Among literary forgers, or passers of false literary coin, at the time of the Renaissance, Annius is the most notorious. Annius (his real vernacular name was Nanni) was born at Viterbo, in 1432. He became a Dominican, and (after publishing his forged classics) rose to the position of Maitre du Palais to the Pope, Alexander Borgia. With Caesar Borgia it is said that Annius was never on good terms. He persisted in preaching "the sacred truth" to his highness and this (according to the detractors of Annius) was the only use he made of the sacred truth. There is a legend that Caesar Borgia poisoned the preacher (1502), but people usually brought that charge against Caesar when any one in any way connected with him happened to die. Annius wrote on the History and Empire of the Turks, who took Constantinople in his time; but he is better remembered by his 'Antiquitatum Variarum Volumina XVII. cum comment. Fr. Jo. Annii.' These fragments of antiquity included, among many other desirable things, the historical writings of Fabius Pictor, the predecessor of Livy. One is surprised that Annius, when he had his hand in, did not publish choice extracts from the 'Libri Lintei,' the ancient Roman annals, written on linen and preserved in the temple of Juno Moneta. Among the other discoveries of Annius were treatises by Berosus, Manetho, Cato, and poems by Archilochus. Opinion has been divided as to whether Annius was wholly a knave, or whether he was himself imposed upon. Or, again, whether he had some genuine fragments, and eked them out with his own inventions. It is observed that he did not dovetail the really genuine relics of Berosus and Manetho into the works attributed to them. This may be explained as the result of ignorance or of cunning; there can be no certain inference. "Even the Dominicans," as Bayle says, admit that Annius's discoveries are false, though they excuse them by averring that the pious man was the dupe of others. But a learned Lutheran has been found to defend the 'Antiquitates' of the Dominican.

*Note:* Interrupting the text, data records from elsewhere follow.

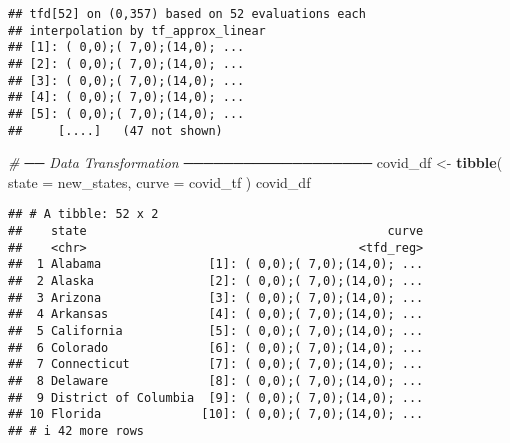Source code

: \documentclass[
]{article}
\newenvironment{Shaded}{\begin{snugshade}}{\end{snugshade}}
\newcommand{\AttributeTok}[1]{\textcolor[rgb]{0.13,0.29,0.53}{#1}}
\newcommand{\CommentTok}[1]{\textcolor[rgb]{0.56,0.35,0.01}{\textit{#1}}}
\newcommand{\FunctionTok}[1]{\textcolor[rgb]{0.13,0.29,0.53}{\textbf{#1}}}
\newcommand{\NormalTok}[1]{#1}
\newcommand{\OtherTok}[1]{\textcolor[rgb]{0.56,0.35,0.01}{#1}}
\begin{document}
\begin{verbatim}
## tfd[52] on (0,357) based on 52 evaluations each
## interpolation by tf_approx_linear 
## [1]: ( 0,0);( 7,0);(14,0); ...
## [2]: ( 0,0);( 7,0);(14,0); ...
## [3]: ( 0,0);( 7,0);(14,0); ...
## [4]: ( 0,0);( 7,0);(14,0); ...
## [5]: ( 0,0);( 7,0);(14,0); ...
##     [....]   (47 not shown)
\end{verbatim}

\begin{Shaded}
\begin{Highlighting}[]
\CommentTok{\# ── Data Transformation ───────────────────}
\NormalTok{covid\_df }\OtherTok{\textless{}{-}} \FunctionTok{tibble}\NormalTok{(}
  \AttributeTok{state =}\NormalTok{ new\_states,}
  \AttributeTok{curve =}\NormalTok{ covid\_tf}
\NormalTok{)}
\NormalTok{covid\_df}
\end{Highlighting}
\end{Shaded}

\begin{verbatim}
## # A tibble: 52 x 2
##    state                                          curve
##    <chr>                                      <tfd_reg>
##  1 Alabama               [1]: ( 0,0);( 7,0);(14,0); ...
##  2 Alaska                [2]: ( 0,0);( 7,0);(14,0); ...
##  3 Arizona               [3]: ( 0,0);( 7,0);(14,0); ...
##  4 Arkansas              [4]: ( 0,0);( 7,0);(14,0); ...
##  5 California            [5]: ( 0,0);( 7,0);(14,0); ...
##  6 Colorado              [6]: ( 0,0);( 7,0);(14,0); ...
##  7 Connecticut           [7]: ( 0,0);( 7,0);(14,0); ...
##  8 Delaware              [8]: ( 0,0);( 7,0);(14,0); ...
##  9 District of Columbia  [9]: ( 0,0);( 7,0);(14,0); ...
## 10 Florida              [10]: ( 0,0);( 7,0);(14,0); ...
## # i 42 more rows
\end{verbatim}
\end{document}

It is amusing to remember that the great and erudite Rabelais was taken in by some pseudo-classical fragments. The joker of jokes was hoaxed. He published, says Mr. Besant, "a couple of Latin forgeries, which he proudly called 'Ex reliquiis venerandae antiquitatis,' consisting of a pretended will and a contract." The name of the book is 'Ex reliquiis venerandae antiquitatis. Lucii Cuspidii Testamentum. Item contractus venditionis antiquis Romanorum temporibus initus. Lugduni apud Gryphium (1532).' Pomponius Laetus and Jovianus Pontanus were apparently authors of the hoax.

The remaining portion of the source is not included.